Report how many lines in the data include "words", with the number as the only reply.

== Segment start ==

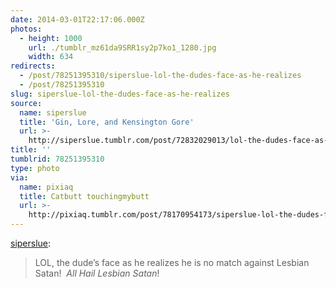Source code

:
 ```yaml
---
date: 2014-03-01T22:17:06.000Z
photos:
  - height: 1000
    url: ./tumblr_mz61da9SRR1sy2p7ko1_1280.jpg
    width: 634
redirects:
  - /post/78251395310/siperslue-lol-the-dudes-face-as-he-realizes
  - /post/78251395310
slug: siperslue-lol-the-dudes-face-as-he-realizes
source:
  name: siperslue
  title: 'Gin, Lore, and Kensington Gore'
  url: >-
    http://siperslue.tumblr.com/post/72832029013/lol-the-dudes-face-as-he-realizes-he-is-no-match
title: ''
tumblrid: 78251395310
type: photo
via:
  name: pixiaq
  title: Catbutt touchingmybutt
  url: >-
    http://pixiaq.tumblr.com/post/78170954173/siperslue-lol-the-dudes-face-as-he-realizes
---
```

<p><a class="tumblr_blog" href="http://siperslue.tumblr.com/post/72832029013/lol-the-dudes-face-as-he-realizes-he-is-no-match">siperslue</a>:</p>
<blockquote>
<p>LOL, the dude’s face as he realizes he is no match against Lesbian Satan!  <em>All Hail Lesbian Satan</em>!</p>
</blockquote>
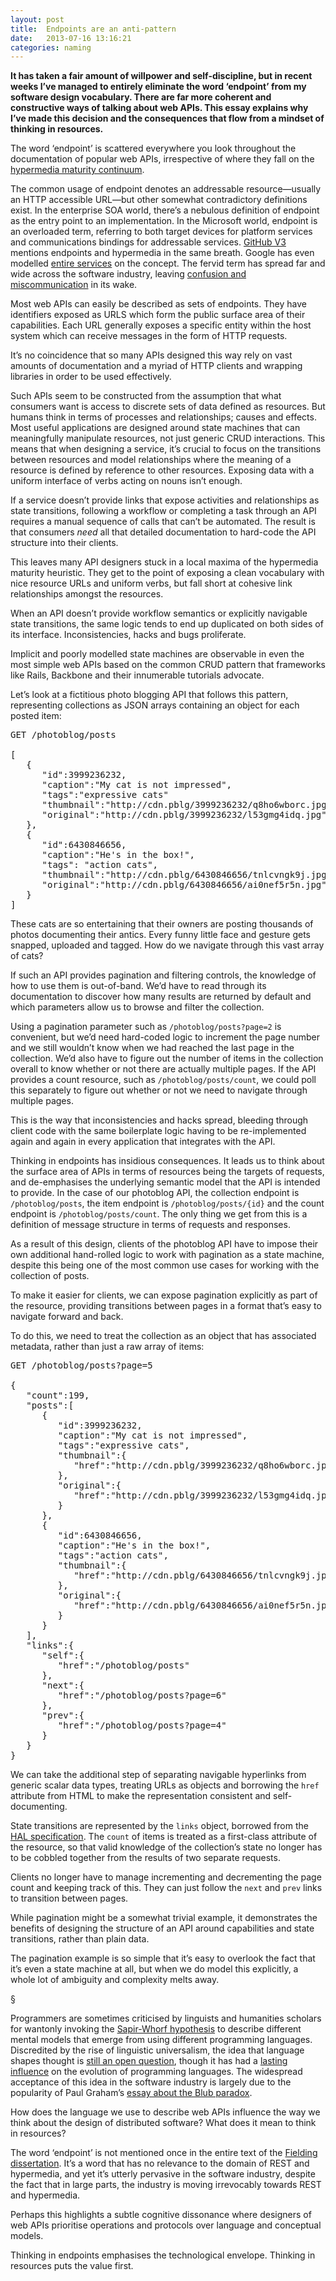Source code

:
 ```yaml
---
layout: post
title:  Endpoints are an anti-pattern
date:   2013-07-16 13:16:21
categories: naming
---
```


**It has taken a fair amount of willpower and self-discipline, but in recent weeks I’ve managed to entirely eliminate the word ‘endpoint’ from my software design vocabulary. There are far more coherent and constructive ways of talking about web APIs. This essay explains why I’ve made this decision and the consequences that flow from a mindset of thinking in resources.**

The word ‘endpoint’ is scattered everywhere you look throughout the documentation of popular web APIs, irrespective of where they fall on the [hypermedia maturity continuum](http://www.crummy.com/writing/speaking/2008-QCon/act3.html).

The common usage of endpoint denotes an addressable resource—usually an HTTP accessible URL—but other somewhat contradictory definitions exist. In the enterprise SOA world, there’s a nebulous definition of endpoint as the entry point to an implementation. In the Microsoft world, endpoint is an overloaded term, referring to both target devices for platform services and communications bindings for addressable services. [GitHub V3](http://developer.github.com/v3/) mentions endpoints and hypermedia in the same breath. Google has even modelled [entire services](https://developers.google.com/appengine/docs/python/endpoints/) on the concept. The fervid term has spread far and wide across the software industry, leaving [confusion and miscommunication](http://stackoverflow.com/questions/5034412/api-endpoint-semantics) in its wake.

Most web APIs can easily be described as sets of endpoints. They have identifiers exposed as URLS which form the public surface area of their capabilities. Each URL generally exposes a specific entity within the host system which can receive messages in the form of HTTP requests.

It’s no coincidence that so many APIs designed this way rely on vast amounts of documentation and a myriad of HTTP clients and wrapping libraries in order to be used effectively.

Such APIs seem to be constructed from the assumption that what consumers want is access to discrete sets of data defined as resources. But humans think in terms of processes and relationships; causes and effects. Most useful applications are designed around state machines that can meaningfully manipulate resources, not just generic CRUD interactions. This means that when designing a service, it’s crucial to focus on the transitions between resources and model relationships where the meaning of a resource is defined by reference to other resources. Exposing data with a uniform interface of verbs acting on nouns isn’t enough. 

If a service doesn’t provide links that expose activities and relationships as state transitions, following a workflow or completing a task through an API requires a manual sequence of calls that can’t be automated. The result is that consumers *need* all that detailed documentation to hard-code the API structure into their clients.

This leaves many API designers stuck in a local maxima of the hypermedia maturity heuristic. They get to the point of exposing a clean vocabulary with nice resource URLs and uniform verbs, but fall short at cohesive link relationships amongst the resources.

When an API doesn’t provide workflow semantics or explicitly navigable state transitions, the same logic tends to end up duplicated on both sides of its interface. Inconsistencies, hacks and bugs proliferate.

Implicit and poorly modelled state machines are observable in even the most simple web APIs based on the common CRUD pattern that frameworks like Rails, Backbone and their innumerable tutorials advocate.

Let’s look at a fictitious photo blogging API that follows this pattern, representing collections as JSON arrays containing an object for each posted item:

<pre>
GET /photoblog/posts

[
   {
      "id":3999236232,
      "caption":"My cat is not impressed",
      "tags":"expressive cats"
	  "thumbnail":"http://cdn.pblg/3999236232/q8ho6wborc.jpg"
      "original":"http://cdn.pblg/3999236232/l53gmg4idq.jpg"
   },
   {
      "id":6430846656,
      "caption":"He's in the box!",
      "tags": "action cats",
      "thumbnail":"http://cdn.pblg/6430846656/tnlcvngk9j.jpg"
      "original":"http://cdn.pblg/6430846656/ai0nef5r5n.jpg"
   }
]
</pre>

These cats are so entertaining that their owners are posting thousands of photos documenting their antics. Every funny little face and gesture gets snapped, uploaded and tagged. How do we navigate through this vast array of cats?

If such an API provides pagination and filtering controls, the knowledge of how to use them is out-of-band. We’d have to read through its documentation to discover how many results are returned by default and which parameters allow us to browse and filter the collection.

Using a pagination parameter such as `/photoblog/posts?page=2` is convenient, but we’d need hard-coded logic to increment the page number and we still wouldn’t know when we had reached the last page in the collection. We’d also have to figure out the number of items in the collection overall to know whether or not there are actually multiple pages. If the API provides a count resource, such as `/photoblog/posts/count`, we could poll this separately to figure out whether or not we need to navigate through multiple pages.

This is the way that inconsistencies and hacks spread, bleeding through client code with the same boilerplate logic having to be re-implemented again and again in every application that integrates with the API.

Thinking in endpoints has insidious consequences. It leads us to think about the surface area of APIs in terms of resources being the targets of requests, and de-emphasises the underlying semantic model that the API is intended to provide. In the case of our photoblog API, the collection endpoint is `/photoblog/posts`, the item endpoint is `/photoblog/posts/{id}` and the count endpoint is `/photoblog/posts/count`. The only thing we get from this is a definition of message structure in terms of requests and responses. 

As a result of this design, clients of the photoblog API have to impose their own additional hand-rolled logic to work with pagination as a state machine, despite this being one of the most common use cases for working with the collection of posts.

To make it easier for clients, we can expose pagination explicitly as part of the resource, providing transitions between pages in a format that’s easy to navigate forward and back.

To do this, we need to treat the collection as an object that has associated metadata, rather than just a raw array of items:

<pre>
GET /photoblog/posts?page=5

{
   "count":199,
   "posts":[
      {
         "id":3999236232,
         "caption":"My cat is not impressed",
         "tags":"expressive cats",
         "thumbnail":{
            "href":"http://cdn.pblg/3999236232/q8ho6wborc.jpg"
         },
         "original":{
            "href":"http://cdn.pblg/3999236232/l53gmg4idq.jpg"
         }
      },
      {
         "id":6430846656,
         "caption":"He's in the box!",
         "tags":"action cats",
         "thumbnail":{
            "href":"http://cdn.pblg/6430846656/tnlcvngk9j.jpg"
         },
         "original":{
            "href":"http://cdn.pblg/6430846656/ai0nef5r5n.jpg"
         }
      }
   ],
   "links":{
      "self":{
         "href":"/photoblog/posts"
      },
      "next":{
         "href":"/photoblog/posts?page=6"
      },
      "prev":{
         "href":"/photoblog/posts?page=4"
      }
   }
}
</pre>

We can take the additional step of separating navigable hyperlinks from generic scalar data types, treating URLs as objects and borrowing the `href` attribute from HTML to make the representation consistent and self-documenting.

State transitions are represented by the `links` object, borrowed from the [HAL specification](http://stateless.co/hal_specification.html). The `count` of items is treated as a first-class attribute of the resource, so that valid knowledge of the collection’s state no longer has to be cobbled together from the results of two separate requests.

Clients no longer have to manage incrementing and decrementing the page count and keeping track of this. They can just follow the `next` and `prev` links to transition between pages.

While pagination might be a somewhat trivial example, it demonstrates the benefits of designing the structure of an API around capabilities and state transitions, rather than plain data.

The pagination example is so simple that it’s easy to overlook the fact that it’s even a state machine at all, but when we do model this explicitly, a whole lot of ambiguity and complexity melts away.

§

Programmers are sometimes criticised by linguists and humanities scholars for wantonly invoking the [Sapir-Whorf hypothesis](https://en.wikipedia.org/wiki/Linguistic_relativity) to describe different mental models that emerge from using different programming languages. Discredited by the rise of linguistic universalism, the idea that language shapes thought is [still an open question](http://edge.org/conversation/how-does-our-language-shape-the-way-we-think), though it has had a [lasting influence](http://web.archive.org/web/20110710183418/http://elliscave.com/APL_J/tool.pdf) on the evolution of programming languages. The widespread acceptance of this idea in the software industry is largely due to the popularity of Paul Graham’s [essay about the Blub paradox](http://www.paulgraham.com/avg.html).

How does the language we use to describe web APIs influence the way we think about the design of distributed software? What does it mean to think in resources?

The word ‘endpoint’ is not mentioned once in the entire text of the [Fielding dissertation](http://www.ics.uci.edu/~fielding/pubs/dissertation/top.htm). It’s a word that has no relevance to the domain of REST and hypermedia, and yet it’s utterly pervasive in the software industry, despite the fact that in large parts, the industry is moving irrevocably towards REST and hypermedia.

Perhaps this highlights a subtle cognitive dissonance where designers of web APIs prioritise operations and protocols over language and conceptual models.

Thinking in endpoints emphasises the technological envelope. Thinking in resources puts the value first.







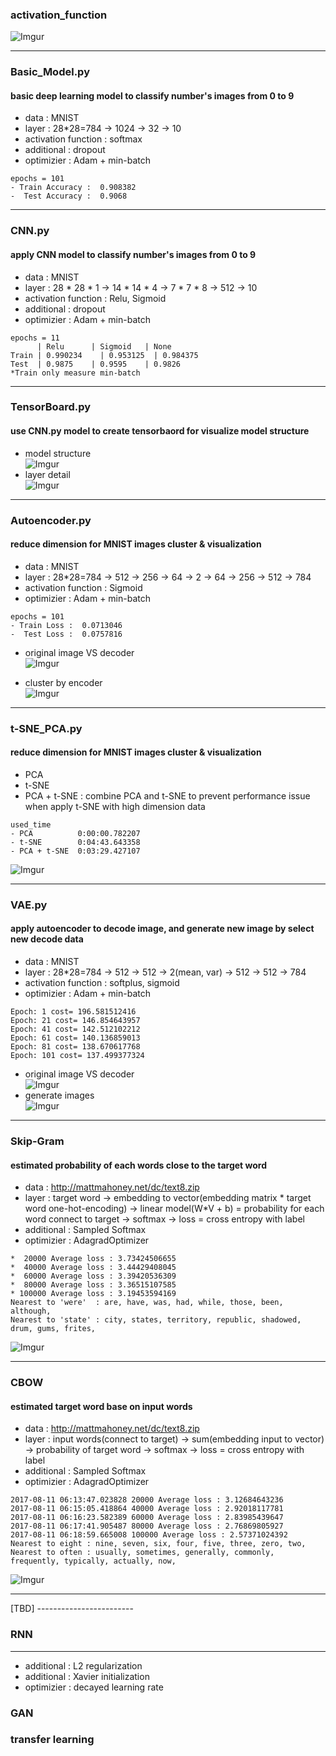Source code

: ### activation_function
![Imgur](http://i.imgur.com/qh2ERFy.png)


--- 
### Basic_Model.py
#### basic deep learning model to classify number's images from 0 to 9
- data  : MNIST
- layer : 28*28=784 -> 1024 -> 32 -> 10
- activation function : softmax
- additional : dropout
- optimizier : Adam + min-batch
```
epochs = 101
- Train Accuracy :  0.908382
-  Test Accuracy :  0.9068
```

---
### CNN.py
#### apply CNN model to classify number's images from 0 to 9
- data  : MNIST
- layer : 28 * 28 * 1 -> 14 * 14 * 4 -> 7 * 7 * 8 -> 512 -> 10
- activation function : Relu, Sigmoid
- additional : dropout
- optimizier : Adam + min-batch
```
epochs = 11
      | Relu	  | Sigmoid   | None
Train | 0.990234    | 0.953125  | 0.984375
Test  | 0.9875	  | 0.9595    | 0.9826
*Train only measure min-batch
```

---
### TensorBoard.py
#### use CNN.py model to create tensorbaord for visualize model structure
- model structure<br>
![Imgur](http://i.imgur.com/7NPm9ls.png)
- layer detail<br>
![Imgur](http://i.imgur.com/fVC6MyP.png)
---
### Autoencoder.py
#### reduce dimension for MNIST images cluster & visualization
- data  : MNIST
- layer : 28*28=784 -> 512 -> 256 -> 64 -> 2 -> 64 -> 256 -> 512 -> 784
- activation function : Sigmoid
- optimizier : Adam + min-batch
```
epochs = 101
- Train Loss :  0.0713046
-  Test Loss :  0.0757816
```
- original image VS decoder<br>
![Imgur](http://i.imgur.com/sleJQZK.png)

- cluster by encoder<br>
![Imgur](http://i.imgur.com/KQih2JE.png)

---
### t-SNE_PCA.py
#### reduce dimension for MNIST images cluster & visualization
- PCA
- t-SNE
- PCA + t-SNE : combine PCA and t-SNE to prevent performance issue when apply t-SNE with high dimension data
```
used_time
- PCA          0:00:00.782207
- t-SNE        0:04:43.643358
- PCA + t-SNE  0:03:29.427107
```
![Imgur](http://i.imgur.com/4yDlTsF.png)

---
### VAE.py
#### apply autoencoder to decode image, and generate new image by select new decode data
- data  : MNIST
- layer : 28*28=784 -> 512 -> 512 -> 2(mean, var) -> 512 -> 512 -> 784
- activation function : softplus, sigmoid
- optimizier : Adam + min-batch
```
Epoch: 1 cost= 196.581512416
Epoch: 21 cost= 146.854643957
Epoch: 41 cost= 142.512102212
Epoch: 61 cost= 140.136859013
Epoch: 81 cost= 138.670617768
Epoch: 101 cost= 137.499377324
```
- original image VS decoder<br>
![Imgur](http://i.imgur.com/qIyxc9L.png)
- generate images<br>
![Imgur](http://i.imgur.com/wkCjX2z.png)

---
### Skip-Gram
#### estimated probability of each words close to the target word
- data  : http://mattmahoney.net/dc/text8.zip
- layer : target word -> embedding to vector(embedding matrix * target word one-hot-encoding) 
            -> linear model(W*V + b) = probability for each word connect to target -> softmax -> loss = cross entropy with label
- additional : Sampled Softmax
- optimizier : AdagradOptimizer
```
*  20000 Average loss : 3.73424506655
*  40000 Average loss : 3.44429408045
*  60000 Average loss : 3.39420536309
*  80000 Average loss : 3.36515107585
* 100000 Average loss : 3.19453594169
Nearest to 'were'  : are, have, was, had, while, those, been, although,
Nearest to 'state' : city, states, territory, republic, shadowed, drum, gums, frites,
```
![Imgur](http://i.imgur.com/7QG7ktf.png)

---
### CBOW
#### estimated target word base on input words
- data  : http://mattmahoney.net/dc/text8.zip
- layer : input words(connect to target) ->  sum(embedding input to vector) -> probability of target word -> softmax -> loss = cross entropy with label
- additional : Sampled Softmax
- optimizier : AdagradOptimizer
```
2017-08-11 06:13:47.023828 20000 Average loss : 3.12684643236
2017-08-11 06:15:05.418864 40000 Average loss : 2.92018117781
2017-08-11 06:16:23.582389 60000 Average loss : 2.83985439647
2017-08-11 06:17:41.905487 80000 Average loss : 2.76869805927
2017-08-11 06:18:59.665008 100000 Average loss : 2.57371024392
Nearest to eight : nine, seven, six, four, five, three, zero, two, 
Nearest to often : usually, sometimes, generally, commonly, frequently, typically, actually, now, 
```
![Imgur](http://i.imgur.com/mcQzxyH.png)

---
[TBD] ------------------------
### RNN




---

- additional : L2 regularization
- additional : Xavier initialization
- optimizier : decayed learning rate


### GAN
### transfer learning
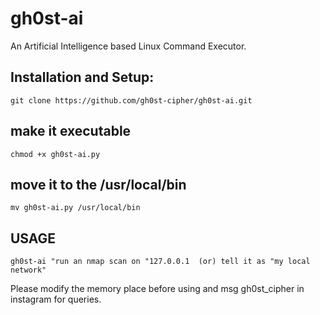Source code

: # gh0st-ai 
An Artificial Intelligence based Linux Command Executor.

## Installation and Setup:

```git clone https://github.com/gh0st-cipher/gh0st-ai.git```

## make it executable

```chmod +x gh0st-ai.py```

## move it to the /usr/local/bin
```mv gh0st-ai.py /usr/local/bin ```

## USAGE 
``` gh0st-ai "run an nmap scan on "127.0.0.1  (or) tell it as "my local network" ```

Please modify the memory place before using and msg gh0st_cipher in instagram for queries.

== Segment end ==

#### EXERCISE ANSWER:
3